How fraudsters operate:  

• They inform the victim of a “big win” or a “lottery prize.”  

• They request payment of a “tax” or “fee” to claim it.  

What happens next:  

• After receiving the payment, the fraudsters disappear.  

• The prize does not exist. nbsp;

7. Fake Investments and Cryptocurrency  

How fraudsters operate:  

• They offer to invest in cryptocurrency, stocks, or an “investment platform.”  

• They promise quick and high returns.  

What happens next:  

• The victim transfers money directly to the fraudsters.  

• Profits are either fabricated or disappear completely.  

What to Do if You Become a Victim of Fraud  

1. Immediately block all cards — via the mobile app or by calling the hotline: 78 140 69 00 / 1296. 

2. If you cannot do it online, visit a bank branch with your passport. 

3. Reissue your cards — fraudsters will lose access. 

4. Report the case to law enforcement authorities and file a statement. 
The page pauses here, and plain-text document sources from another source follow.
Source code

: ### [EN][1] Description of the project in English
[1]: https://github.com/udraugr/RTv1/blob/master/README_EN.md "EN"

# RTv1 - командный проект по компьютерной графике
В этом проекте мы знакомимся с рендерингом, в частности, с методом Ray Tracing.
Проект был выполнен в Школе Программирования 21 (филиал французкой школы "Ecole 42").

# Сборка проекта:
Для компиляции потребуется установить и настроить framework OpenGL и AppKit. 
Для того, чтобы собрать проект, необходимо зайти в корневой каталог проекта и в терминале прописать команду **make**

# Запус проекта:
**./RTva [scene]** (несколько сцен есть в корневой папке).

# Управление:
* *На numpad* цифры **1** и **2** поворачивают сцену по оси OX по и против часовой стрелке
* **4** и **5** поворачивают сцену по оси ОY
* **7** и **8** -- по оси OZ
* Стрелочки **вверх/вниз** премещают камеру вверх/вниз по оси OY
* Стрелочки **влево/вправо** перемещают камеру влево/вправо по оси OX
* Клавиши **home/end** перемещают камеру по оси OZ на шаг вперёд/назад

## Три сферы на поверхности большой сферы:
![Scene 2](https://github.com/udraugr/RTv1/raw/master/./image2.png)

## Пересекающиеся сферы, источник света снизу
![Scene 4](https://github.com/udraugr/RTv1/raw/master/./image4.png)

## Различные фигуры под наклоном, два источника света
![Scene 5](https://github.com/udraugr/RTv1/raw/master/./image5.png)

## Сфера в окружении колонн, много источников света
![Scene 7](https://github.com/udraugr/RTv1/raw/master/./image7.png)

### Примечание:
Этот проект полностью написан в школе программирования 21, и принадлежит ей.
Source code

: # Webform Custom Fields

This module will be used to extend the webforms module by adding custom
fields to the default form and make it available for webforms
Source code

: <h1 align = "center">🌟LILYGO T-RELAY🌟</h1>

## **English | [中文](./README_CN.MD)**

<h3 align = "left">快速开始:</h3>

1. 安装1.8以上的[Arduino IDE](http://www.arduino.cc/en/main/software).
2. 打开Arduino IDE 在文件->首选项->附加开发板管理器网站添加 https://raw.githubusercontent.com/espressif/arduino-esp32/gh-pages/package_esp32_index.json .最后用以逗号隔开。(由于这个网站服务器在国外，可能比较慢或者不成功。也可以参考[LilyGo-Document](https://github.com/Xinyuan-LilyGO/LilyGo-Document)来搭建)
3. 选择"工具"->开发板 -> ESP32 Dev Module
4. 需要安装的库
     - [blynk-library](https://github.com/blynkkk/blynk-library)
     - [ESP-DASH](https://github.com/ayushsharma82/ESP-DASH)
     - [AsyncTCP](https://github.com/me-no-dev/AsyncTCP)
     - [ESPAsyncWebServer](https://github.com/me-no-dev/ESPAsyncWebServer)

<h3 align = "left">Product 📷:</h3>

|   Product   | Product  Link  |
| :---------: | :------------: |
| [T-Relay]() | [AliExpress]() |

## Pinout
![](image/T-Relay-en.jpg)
5. Save all evidence — correspondence, screenshots, phone numbers, links. 

6. Change passwords for all important accounts..

Important to Remember  

The Bank will never call a client to request a one-time password (OTP), PIN code, CVV, or any other confidential information. It will not ask you to make transfers yourself, send money to a “reserve account,” or confirm transactions by phone. Communication with clients is carried out only through official channels: the mobile application, the official Telegram chat — @ipaksupport, and the contact center at 78 140 69 00 / 1296. If you suspect suspicious activity — end the conversation immediately.